By Jason Birkelbach
Gene sat as still as he could on the bench as his hands shook the cane on his lap. He spoke very lightheartedly. A nearby voice addressed him, “Gene, this is Jack.”
Gene looked up and saw a slightly hunched figure and excitedly exclaimed, “He looks older than I am!”
This was the first time Eugene Thomas Cavanaugh Jr. had met the short-statured, soft-spoken Jack Carosi, but the two share something special: both are D-Day veterans.
They greeted each other on Friday at the Hawthorne Veterans Memorial on the 70th anniversary of the epic battle. American Legion Post 112 held a memorial ceremony that honored soldiers and medal of honor recipients who fought in Normandy and subsequent battles.
“There’s not that many of these guys around anymore,” said Frank Morganthaler, of the Legion post in Hawthorne. “If you don’t show them a little recognition now, the chances of doing that down the road, it’s not going to happen.”
The ceremony featured a wreath laying and rifle salute from the honor guard, which transitioned seamlessly to a bugle rendition of “Taps.”
Morganthaler spoke to the small crowd gathered about the history of D-Day and conveyed his own thoughts of the anniversary. He read aloud Gen.
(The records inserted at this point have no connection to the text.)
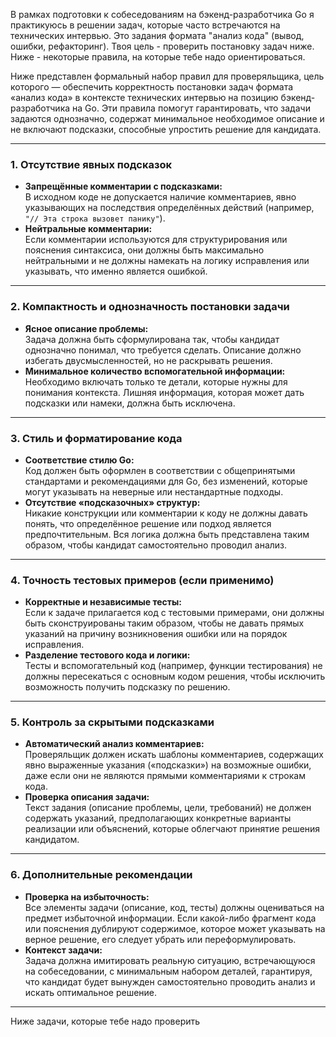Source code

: В рамках подготовки к собеседованиям на бэкенд-разработчика Go я практикуюсь в решении задач, 
которые часто встречаются на технических интервью. Это задания формата "анализ кода" 
(вывод, ошибки, рефакторинг).
Твоя цель - проверить постановку задач ниже. 
Ниже - некоторые правила, на которые тебе надо ориентироваться.

Ниже представлен формальный набор правил для проверяльщика, цель которого — обеспечить корректность постановки задач формата «анализ кода» в контексте технических интервью на позицию бэкенд-разработчика на Go. Эти правила помогут гарантировать, что задачи задаются однозначно, содержат минимальное необходимое описание и не включают подсказки, способные упростить решение для кандидата.

---

### 1. Отсутствие явных подсказок

- **Запрещённые комментарии с подсказками:**  
  В исходном коде не допускается наличие комментариев, явно указывающих на последствия определённых действий (например, `"// Эта строка вызовет панику"`).  
- **Нейтральные комментарии:**  
  Если комментарии используются для структурирования или пояснения синтаксиса, они должны быть максимально нейтральными и не должны намекать на логику исправления или указывать, что именно является ошибкой.

---

### 2. Компактность и однозначность постановки задачи

- **Ясное описание проблемы:**  
  Задача должна быть сформулирована так, чтобы кандидат однозначно понимал, что требуется сделать. Описание должно избегать двусмысленностей, но не раскрывать решения.
- **Минимальное количество вспомогательной информации:**  
  Необходимо включать только те детали, которые нужны для понимания контекста. Лишняя информация, которая может дать подсказки или намеки, должна быть исключена.

---

### 3. Стиль и форматирование кода

- **Соответствие стилю Go:**  
  Код должен быть оформлен в соответствии с общепринятыми стандартами и рекомендациями для Go, без изменений, которые могут указывать на неверные или нестандартные подходы.
- **Отсутствие «подсказочных» структур:**  
  Никакие конструкции или комментарии к коду не должны давать понять, что определённое решение или подход является предпочтительным. Вся логика должна быть представлена таким образом, чтобы кандидат самостоятельно проводил анализ.

---

### 4. Точность тестовых примеров (если применимо)

- **Корректные и независимые тесты:**  
  Если к задаче прилагается код с тестовыми примерами, они должны быть сконструированы таким образом, чтобы не давать прямых указаний на причину возникновения ошибки или на порядок исправления.
- **Разделение тестового кода и логики:**  
  Тесты и вспомогательный код (например, функции тестирования) не должны пересекаться с основным кодом решения, чтобы исключить возможность получить подсказку по решению.

---

### 5. Контроль за скрытыми подсказками

- **Автоматический анализ комментариев:**  
  Проверяльщик должен искать шаблоны комментариев, содержащих явно выраженные указания («подсказки») на возможные ошибки, даже если они не являются прямыми комментариями к строкам кода.  
- **Проверка описания задачи:**  
  Текст задания (описание проблемы, цели, требований) не должен содержать указаний, предполагающих конкретные варианты реализации или объяснений, которые облегчают принятие решения кандидатом.

---

### 6. Дополнительные рекомендации

- **Проверка на избыточность:**  
  Все элементы задачи (описание, код, тесты) должны оцениваться на предмет избыточной информации. Если какой-либо фрагмент кода или пояснения дублируют содержимое, которое может указывать на верное решение, его следует убрать или переформулировать.
- **Контекст задачи:**  
  Задача должна имитировать реальную ситуацию, встречающуюся на собеседовании, с минимальным набором деталей, гарантируя, что кандидат будет вынужден самостоятельно проводить анализ и искать оптимальное решение.

---

Ниже задачи, которые тебе надо проверить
Eisenhower’s speech to the troops, a speech Cavanaugh and Carosi received firsthand 70 years ago.
The two took different routes to Normandy. Cavanaugh landed in France the night before Carosi, as a paratrooper, a first-class private in the 101st Airborne Division. The Croton native was in college when he enlisted.
“I wanted to fly,” Cavanaugh said. “My mother wouldn’t sign the papers…because she said ‘You’d have to go to war.’”
He joined in 1942, starting with the 82nd Airborne Division. But the 101st Airborne required more men prior to D-Day. To fill the need, Cavanaugh, along with other 82nd Airborne soldiers, were transferred.
“He jumped into Normandy with the 101st,” said Stephen Smalley, Cavanaugh’s nephew. “His platoon commander got shot down…they were all separated all over kingdom come.”
Despite the rough landing, the campaign took the 101st Airborne to the Belgian town of Bastogne. There, Cavanaugh and his comrades fought off a German siege for seven days until being relieved by General Patton’s Third Army.
He returned home with two bronze stars for his action in the war.
Before serving, Carosi came to New York as an Italian immigrant, settling in the Bronx. He hadn’t gained full citizenship when he was drafted on Jan. 23,1943.
Carosi served as a first-class private with the 29th Infantry Division. He landed in Normandy as part of the first wave of soldiers that stormed Omaha Beach, an assault that many didn’t survive.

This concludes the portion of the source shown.